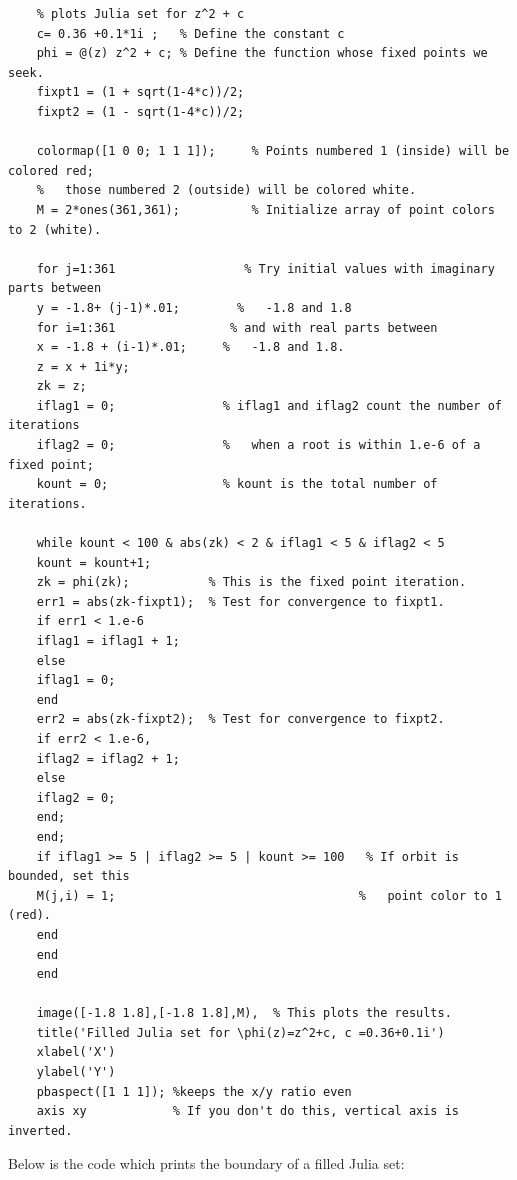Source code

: \documentclass[12pt]{article}
\begin{document}
	\begin{verbatim}
	% plots Julia set for z^2 + c
	c= 0.36 +0.1*1i ;   % Define the constant c
	phi = @(z) z^2 + c; % Define the function whose fixed points we seek.
	fixpt1 = (1 + sqrt(1-4*c))/2;
	fixpt2 = (1 - sqrt(1-4*c))/2;
	
	colormap([1 0 0; 1 1 1]);     % Points numbered 1 (inside) will be colored red;
	%   those numbered 2 (outside) will be colored white.
	M = 2*ones(361,361);          % Initialize array of point colors to 2 (white).
	
	for j=1:361                  % Try initial values with imaginary parts between
	y = -1.8+ (j-1)*.01;        %   -1.8 and 1.8
	for i=1:361                % and with real parts between
	x = -1.8 + (i-1)*.01;     %   -1.8 and 1.8.
	z = x + 1i*y;             
	zk = z;
	iflag1 = 0;               % iflag1 and iflag2 count the number of iterations
	iflag2 = 0;               %   when a root is within 1.e-6 of a fixed point;
	kount = 0;                % kount is the total number of iterations.
	
	while kount < 100 & abs(zk) < 2 & iflag1 < 5 & iflag2 < 5
	kount = kount+1;
	zk = phi(zk);           % This is the fixed point iteration.
	err1 = abs(zk-fixpt1);  % Test for convergence to fixpt1.
	if err1 < 1.e-6
	iflag1 = iflag1 + 1;
	else
	iflag1 = 0;
	end
	err2 = abs(zk-fixpt2);  % Test for convergence to fixpt2.
	if err2 < 1.e-6,
	iflag2 = iflag2 + 1;
	else
	iflag2 = 0;
	end;
	end;
	if iflag1 >= 5 | iflag2 >= 5 | kount >= 100   % If orbit is bounded, set this
	M(j,i) = 1;                                  %   point color to 1 (red).
	end
	end
	end
	
	image([-1.8 1.8],[-1.8 1.8],M),  % This plots the results.
	title('Filled Julia set for \phi(z)=z^2+c, c =0.36+0.1i')
	xlabel('X')
	ylabel('Y')
	pbaspect([1 1 1]); %keeps the x/y ratio even
	axis xy            % If you don't do this, vertical axis is inverted.
	\end{verbatim}
	
	\noindent Below is the code which prints the boundary of a filled Julia set: \\
\end{document}
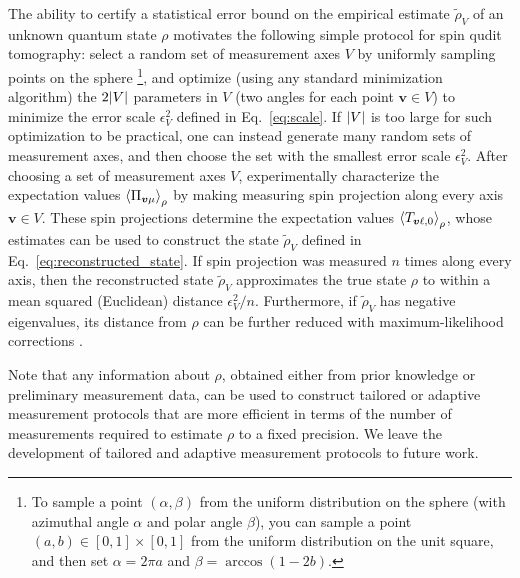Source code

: \documentclass[notitlepage,twocolumn]{revtex4-2}
\newcommand{\p}[1]{\left(#1\right)} %
\newcommand{\bk}{\Braket} %
\renewcommand{\v}{\bm} %
\begin{document}
The ability to certify a statistical error bound on the empirical estimate $\tilde\rho_V$ of an unknown quantum state $\rho$ motivates the following simple protocol for spin qudit tomography: select a random set of measurement axes $V$ by uniformly sampling points on the sphere \footnote{To sample a point $\p{\alpha,\beta}$ from the uniform distribution on the sphere (with azimuthal angle $\alpha$ and polar angle $\beta$), you can sample a point $\p{a,b}\in[0,1]\times[0,1]$ from the uniform distribution on the unit square, and then set $\alpha=2\pi a$ and $\beta=\arccos\p{1-2b}$.}, and optimize (using any standard minimization algorithm) the $2\abs{V}$ parameters in $V$ (two angles for each point $\v v\in V$) to minimize the error scale $\epsilon_V^2$ defined in Eq.~\eqref{eq:scale}.
If $\abs{V}$ is too large for such optimization  to be practical, one can instead generate many random sets of measurement axes, and then choose the set with the smallest error scale $\epsilon_V^2$.
After choosing a set of measurement axes $V$, experimentally characterize the expectation values $\bk{\Pi_{\v v\mu}}_\rho$ by making measuring spin projection along every axis $\v v\in V$.
These spin projections determine the expectation values $\bk{T_{\v v\ell,0}}_\rho$, whose estimates can be used to construct the state $\tilde\rho_V$ defined in Eq.~\eqref{eq:reconstructed_state}.
If spin projection was measured $n$ times along every axis, then the reconstructed state $\tilde\rho_V$ approximates the true state $\rho$ to within a mean squared (Euclidean) distance $\epsilon_V^2/n$.
Furthermore, if $\tilde\rho_V$ has negative eigenvalues, its distance from $\rho$ can be further reduced with maximum-likelihood corrections \cite{smolin2012efficient}.

Note that any information about $\rho$, obtained either from prior knowledge or preliminary measurement data, can be used to construct tailored or adaptive measurement protocols \cite{pereira2018adaptive} that are more efficient in terms of the number of measurements required to estimate $\rho$ to a fixed precision.
We leave the development of tailored and adaptive measurement protocols to future work.
\end{document}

* [Work item]: Respond with a single number, namely how many lines of the entries contain the word "Test".

* [Exercise answer]: 2